⟨
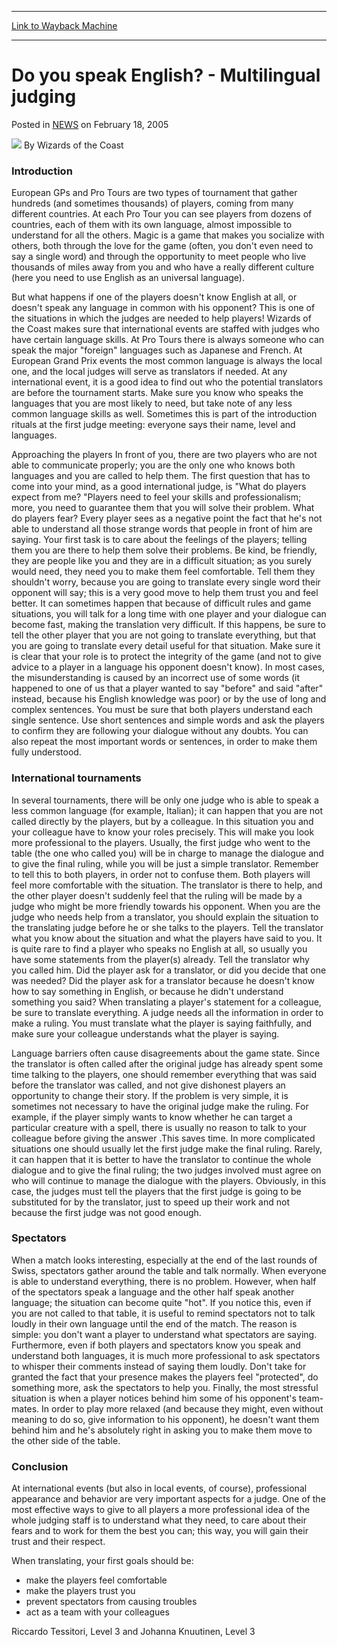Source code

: 
---
[Link to Wayback Machine](https://web.archive.org/web/20220909203425/https://magic.wizards.com/en/articles/archive/do-you-speak-english-multilingual-judging-2005-02-18)

[_metadata_:author]:- "Wizards of the Coast"
[_metadata_:description]:- "Introduction European GPs and Pro Tours are two types of tournament that gather hundreds (and sometimes thousands) of players, coming from many different countries. At each Pro Tour you can see players from dozens of countries, each of them with its own language, almost impossible to understand for all the others."
[_metadata_:generator]:- "Drupal 7 (http://drupal.org)"
[_metadata_:node]:- "938266"
[_metadata_:publish_date]:- "2005-02-18"
[_metadata_:source]:- "div-main-content"
[_metadata_:title]:- "Do you speak English? - Multilingual judging"
[_metadata_:wayback_capture_timestamp]:- "2022-09-09 20:34:25"
[_metadata_:wayback_raw_url]:- "https://web.archive.org/web/20220909203425id_/https://magic.wizards.com/en/articles/archive/do-you-speak-english-multilingual-judging-2005-02-18"
[_metadata_:wayback_url]:- "https://magic.wizards.com/en/articles/archive/do-you-speak-english-multilingual-judging-2005-02-18"
---


Do you speak English? - Multilingual judging
============================================



 Posted in [NEWS](/en/articles)
 on February 18, 2005 






![](https://media.magic.wizards.com/styles/auth_small/public/images/person/wizards_author.jpg)
By Wizards of the Coast











### Introduction


European GPs and Pro Tours are two types of tournament that gather hundreds (and sometimes thousands) of players, coming from many different countries. At each Pro Tour you can see players from dozens of countries, each of them with its own language, almost impossible to understand for all the others. Magic is a game that makes you socialize with others, both through the love for the game (often, you don't even need to say a single word) and through the opportunity to meet people who live thousands of miles away from you and who have a really different culture (here you need to use English as an universal language).


But what happens if one of the players doesn't know English at all, or doesn't speak any language in common with his opponent? This is one of the situations in which the judges are needed to help players! Wizards of the Coast makes sure that international events are staffed with judges who have certain language skills. At Pro Tours there is always someone who can speak the major "foreign" languages such as Japanese and French. At European Grand Prix events the most common language is always the local one, and the local judges will serve as translators if needed. At any international event, it is a good idea to find out who the potential translators are before the tournament starts. Make sure you know who speaks the languages that you are most likely to need, but take note of any less common language skills as well. Sometimes this is part of the introduction rituals at the first judge meeting: everyone says their name, level and languages.


Approaching the players In front of you, there are two players who are not able to communicate properly; you are the only one who knows both languages and you are called to help them. The first question that has to come into your mind, as a good international judge, is "What do players expect from me? "Players need to feel your skills and professionalism; more, you need to guarantee them that you will solve their problem. What do players fear? Every player sees as a negative point the fact that he's not able to understand all those strange words that people in front of him are saying. Your first task is to care about the feelings of the players; telling them you are there to help them solve their problems. Be kind, be friendly, they are people like you and they are in a difficult situation; as you surely would need, they need you to make them feel comfortable. Tell them they shouldn't worry, because you are going to translate every single word their opponent will say; this is a very good move to help them trust you and feel better. It can sometimes happen that because of difficult rules and game situations, you will talk for a long time with one player and your dialogue can become fast, making the translation very difficult. If this happens, be sure to tell the other player that you are not going to translate everything, but that you are going to translate every detail useful for that situation. Make sure it is clear that your role is to protect the integrity of the game (and not to give advice to a player in a language his opponent doesn't know). In most cases, the misunderstanding is caused by an incorrect use of some words (it happened to one of us that a player wanted to say "before" and said "after" instead, because his English knowledge was poor) or by the use of long and complex sentences. You must be sure that both players understand each single sentence. Use short sentences and simple words and ask the players to confirm they are following your dialogue without any doubts. You can also repeat the most important words or sentences, in order to make them fully understood.


### International tournaments


In several tournaments, there will be only one judge who is able to speak a less common language (for example, Italian); it can happen that you are not called directly by the players, but by a colleague. In this situation you and your colleague have to know your roles precisely. This will make you look more professional to the players. Usually, the first judge who went to the table (the one who called you) will be in charge to manage the dialogue and to give the final ruling, while you will be just a simple translator. Remember to tell this to both players, in order not to confuse them. Both players will feel more comfortable with the situation. The translator is there to help, and the other player doesn't suddenly feel that the ruling will be made by a judge who might be more friendly towards his opponent. When you are the judge who needs help from a translator, you should explain the situation to the translating judge before he or she talks to the players. Tell the translator what you know about the situation and what the players have said to you. It is quite rare to find a player who speaks no English at all, so usually you have some statements from the player(s) already. Tell the translator why you called him. Did the player ask for a translator, or did you decide that one was needed? Did the player ask for a translator because he doesn't know how to say something in English, or because he didn't understand something you said? When translating a player's statement for a colleague, be sure to translate everything. A judge needs all the information in order to make a ruling. You must translate what the player is saying faithfully, and make sure your colleague understands what the player is saying.


Language barriers often cause disagreements about the game state. Since the translator is often called after the original judge has already spent some time talking to the players, one should remember everything that was said before the translator was called, and not give dishonest players an opportunity to change their story. If the problem is very simple, it is sometimes not necessary to have the original judge make the ruling. For example, if the player simply wants to know whether he can target a particular creature with a spell, there is usually no reason to talk to your colleague before giving the answer .This saves time. In more complicated situations one should usually let the first judge make the final ruling. Rarely, it can happen that it is better to have the translator to continue the whole dialogue and to give the final ruling; the two judges involved must agree on who will continue to manage the dialogue with the players. Obviously, in this case, the judges must tell the players that the first judge is going to be substituted for by the translator, just to speed up their work and not because the first judge was not good enough.


### Spectators


When a match looks interesting, especially at the end of the last rounds of Swiss, spectators gather around the table and talk normally. When everyone is able to understand everything, there is no problem. However, when half of the spectators speak a language and the other half speak another language; the situation can become quite "hot". If you notice this, even if you are not called to that table, it is useful to remind spectators not to talk loudly in their own language until the end of the match. The reason is simple: you don't want a player to understand what spectators are saying. Furthermore, even if both players and spectators know you speak and understand both languages, it is much more professional to ask spectators to whisper their comments instead of saying them loudly. Don't take for granted the fact that your presence makes the players feel "protected", do something more, ask the spectators to help you. Finally, the most stressful situation is when a player notices behind him some of his opponent's team-mates. In order to play more relaxed (and because they might, even without meaning to do so, give information to his opponent), he doesn't want them behind him and he's absolutely right in asking you to make them move to the other side of the table.


### Conclusion


At international events (but also in local events, of course), professional appearance and behavior are very important aspects for a judge. One of the most effective ways to give to all players a more professional idea of the whole judging staff is to understand what they need, to care about their fears and to work for them the best you can; this way, you will gain their trust and their respect.


When translating, your first goals should be:


* make the players feel comfortable
* make the players trust you
* prevent spectators from causing troubles
* act as a team with your colleagues

Riccardo Tessitori, Level 3 and Johanna Knuutinen, Level 3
⟩
TO DO:
In which lines of the material above does the string "work" occur? Copy them all.

RESULT OF THE TASK:
Language barriers often cause disagreements about the game state. Since the translator is often called after the original judge has already spent some time talking to the players, one should remember everything that was said before the translator was called, and not give dishonest players an opportunity to change their story. If the problem is very simple, it is sometimes not necessary to have the original judge make the ruling. For example, if the player simply wants to know whether he can target a particular creature with a spell, there is usually no reason to talk to your colleague before giving the answer .This saves time. In more complicated situations one should usually let the first judge make the final ruling. Rarely, it can happen that it is better to have the translator to continue the whole dialogue and to give the final ruling; the two judges involved must agree on who will continue to manage the dialogue with the players. Obviously, in this case, the judges must tell the players that the first judge is going to be substituted for by the translator, just to speed up their work and not because the first judge was not good enough.
At international events (but also in local events, of course), professional appearance and behavior are very important aspects for a judge. One of the most effective ways to give to all players a more professional idea of the whole judging staff is to understand what they need, to care about their fears and to work for them the best you can; this way, you will gain their trust and their respect.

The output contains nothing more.